A survey by The Conference Board observed that attracting and retaining top talent is the number one internal concern for C-suite executives globally in 2020. A tight labour market where the demand is higher than the supply defines this prevailing talent gap. If we talk specifically about the Indian market, Indian IT companies are the worst hit. They are grappling with the problem of software engineers jumping ship, and the average turnover rate can get as high as 17-18%.
In today’s competitive environment, organisations need to disrupt and differentiate to stay relevant. It is an undeniable fact that they cannot achieve it without a talented workforce. Secondly, organisations spend plenty of resources in hiring and training their employees. When they leave, it not only costs the organisations but also creates a ripple effect. For instance, it may impact the continuity of crucial projects, reduce customer satisfaction levels and degrade the working environment.

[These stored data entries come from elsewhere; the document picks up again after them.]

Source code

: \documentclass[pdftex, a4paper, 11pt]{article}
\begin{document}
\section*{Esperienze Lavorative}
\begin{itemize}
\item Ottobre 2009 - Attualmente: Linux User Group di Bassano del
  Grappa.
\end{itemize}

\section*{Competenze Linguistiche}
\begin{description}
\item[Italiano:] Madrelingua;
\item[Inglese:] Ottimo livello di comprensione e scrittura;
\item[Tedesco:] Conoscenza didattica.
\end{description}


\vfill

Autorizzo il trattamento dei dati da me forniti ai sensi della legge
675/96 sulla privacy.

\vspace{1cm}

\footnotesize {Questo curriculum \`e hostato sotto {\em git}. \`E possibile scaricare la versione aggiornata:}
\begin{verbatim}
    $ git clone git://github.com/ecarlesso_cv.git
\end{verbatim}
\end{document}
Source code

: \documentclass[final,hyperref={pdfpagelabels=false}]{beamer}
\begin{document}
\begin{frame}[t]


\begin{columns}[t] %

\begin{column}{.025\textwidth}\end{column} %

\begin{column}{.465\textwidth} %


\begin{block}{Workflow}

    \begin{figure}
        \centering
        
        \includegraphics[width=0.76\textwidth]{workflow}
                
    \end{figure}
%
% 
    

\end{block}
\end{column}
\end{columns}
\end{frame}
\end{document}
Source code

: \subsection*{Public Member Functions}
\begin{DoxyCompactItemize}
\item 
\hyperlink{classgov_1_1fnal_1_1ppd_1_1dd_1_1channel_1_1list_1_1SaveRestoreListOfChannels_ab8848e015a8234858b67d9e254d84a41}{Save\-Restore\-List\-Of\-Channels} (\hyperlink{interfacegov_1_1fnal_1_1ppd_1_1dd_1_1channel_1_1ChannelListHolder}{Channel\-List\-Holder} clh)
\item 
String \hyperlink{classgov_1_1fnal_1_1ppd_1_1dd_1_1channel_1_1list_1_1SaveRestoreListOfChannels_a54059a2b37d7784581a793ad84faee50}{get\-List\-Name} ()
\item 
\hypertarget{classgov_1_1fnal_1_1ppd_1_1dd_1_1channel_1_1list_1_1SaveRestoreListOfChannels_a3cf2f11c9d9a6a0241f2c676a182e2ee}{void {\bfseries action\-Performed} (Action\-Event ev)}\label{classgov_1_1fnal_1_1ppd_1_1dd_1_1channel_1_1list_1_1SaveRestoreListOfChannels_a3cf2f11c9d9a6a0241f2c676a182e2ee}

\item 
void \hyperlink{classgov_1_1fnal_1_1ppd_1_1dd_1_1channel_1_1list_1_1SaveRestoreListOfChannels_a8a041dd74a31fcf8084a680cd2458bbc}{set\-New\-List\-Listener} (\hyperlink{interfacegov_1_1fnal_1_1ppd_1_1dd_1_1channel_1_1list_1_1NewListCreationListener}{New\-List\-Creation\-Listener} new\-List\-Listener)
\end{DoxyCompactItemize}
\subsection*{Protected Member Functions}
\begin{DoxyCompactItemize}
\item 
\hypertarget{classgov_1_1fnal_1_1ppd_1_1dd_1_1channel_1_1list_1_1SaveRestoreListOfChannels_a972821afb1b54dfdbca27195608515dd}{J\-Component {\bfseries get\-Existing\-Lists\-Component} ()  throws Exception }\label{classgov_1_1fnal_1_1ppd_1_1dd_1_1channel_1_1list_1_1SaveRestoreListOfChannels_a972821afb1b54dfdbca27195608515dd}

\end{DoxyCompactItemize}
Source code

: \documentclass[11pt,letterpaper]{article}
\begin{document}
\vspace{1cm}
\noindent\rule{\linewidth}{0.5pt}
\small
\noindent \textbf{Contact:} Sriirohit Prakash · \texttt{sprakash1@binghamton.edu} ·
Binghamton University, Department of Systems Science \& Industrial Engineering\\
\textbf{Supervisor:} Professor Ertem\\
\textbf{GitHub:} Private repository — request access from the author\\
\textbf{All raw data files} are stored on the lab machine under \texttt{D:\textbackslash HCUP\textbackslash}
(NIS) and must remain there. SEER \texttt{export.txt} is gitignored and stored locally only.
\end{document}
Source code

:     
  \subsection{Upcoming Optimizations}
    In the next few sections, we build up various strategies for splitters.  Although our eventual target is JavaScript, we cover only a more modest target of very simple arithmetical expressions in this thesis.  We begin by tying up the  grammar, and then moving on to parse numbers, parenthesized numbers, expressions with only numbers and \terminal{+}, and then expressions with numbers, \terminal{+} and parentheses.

In this scenario, the HR departments are under extreme pressure to hire and retain talented employees. While the HR departments have adopted several strategies in the past, the one thing that seems to offer exceptional results is treating employees like customers. By cultivating a customer-centric approach, organisations can get a deeper understanding of what employees want. The resulting employee value proposition can attract the best talent from the market.
A formal career path
Gone are the days when employees would accept a linear career path trajectory offered by their employers. Today, employees prefer to be in charge of their growth and often have clear career goals charted out in their minds. The HR departments can resolve this situation by offering a career lattice instead of a career ladder. Allow the employees to move sideways to take on other responsibilities and work with other teams. They can grow upwards when they are ready to take on higher positions. Similarly, there may be times when they will have to take a step back to learn new skills. The solution is not easy but is definitely workable. Encourage managers to have meaningful conversations with their team members to understand their interests and aspirations. Moreover, they should also empower the employees to take ownership of their careers.
Opportunities for career mobility
Matthew Bidwell, professor at Wharton, found in a seven-year-long study that external hires take three years to become productive in their new jobs. Moreover, internal hires make about 18% lesser than the external hires. In this scenario, posting jobs on the internal job board and hiring from within is an effective solution. Apart from increasing productivity, this practice can help in retaining employees. The HR departments should encourage the practice of looking within the existing employee pool to offer them new opportunities. It is a win-win situation as employees will get better opportunities and pay package. The organisations won’t have to wait a long time for the new incumbent to become productive. To make it more effective, the top leaders should commit to career mobility. The managers should encourage their employees to take on new roles. Similarly, the hiring managers should be trained to hire for potential instead of hiring for specific skills.
Prioritize learning and development
It is a dynamic world where technology is changing at a rapid pace. The fear of becoming redundant in the face of new technology and practices can force the employees to quit their current jobs. HR departments can effectively resolve this situation by offering better learning and growth opportunities. While IT companies seem to be more proactive in this regard, other sectors are yet to catch up. While rewarding your employees with promotions is one way to engage them, you must also help them to develop the skills to perform well in those roles. It will help to prioritize and influence a cultural change where individual development plan becomes the norm.
Several organisations run an elaborate process to identify high-potential performers. However, they do not communicate it to the target audience. High-potential talent needs challenging work and more responsibilities to stay engaged. If these talented employees feel they are not bring valued or sense the organisation is not committed to their growth, they may look for another job. You can nip this problem in the bud by being more transparent and open about what your employees want. Adopting a customer-centric approach may help here. You can communicate that the organisation is interested in their personal growth and has practices to give what they want.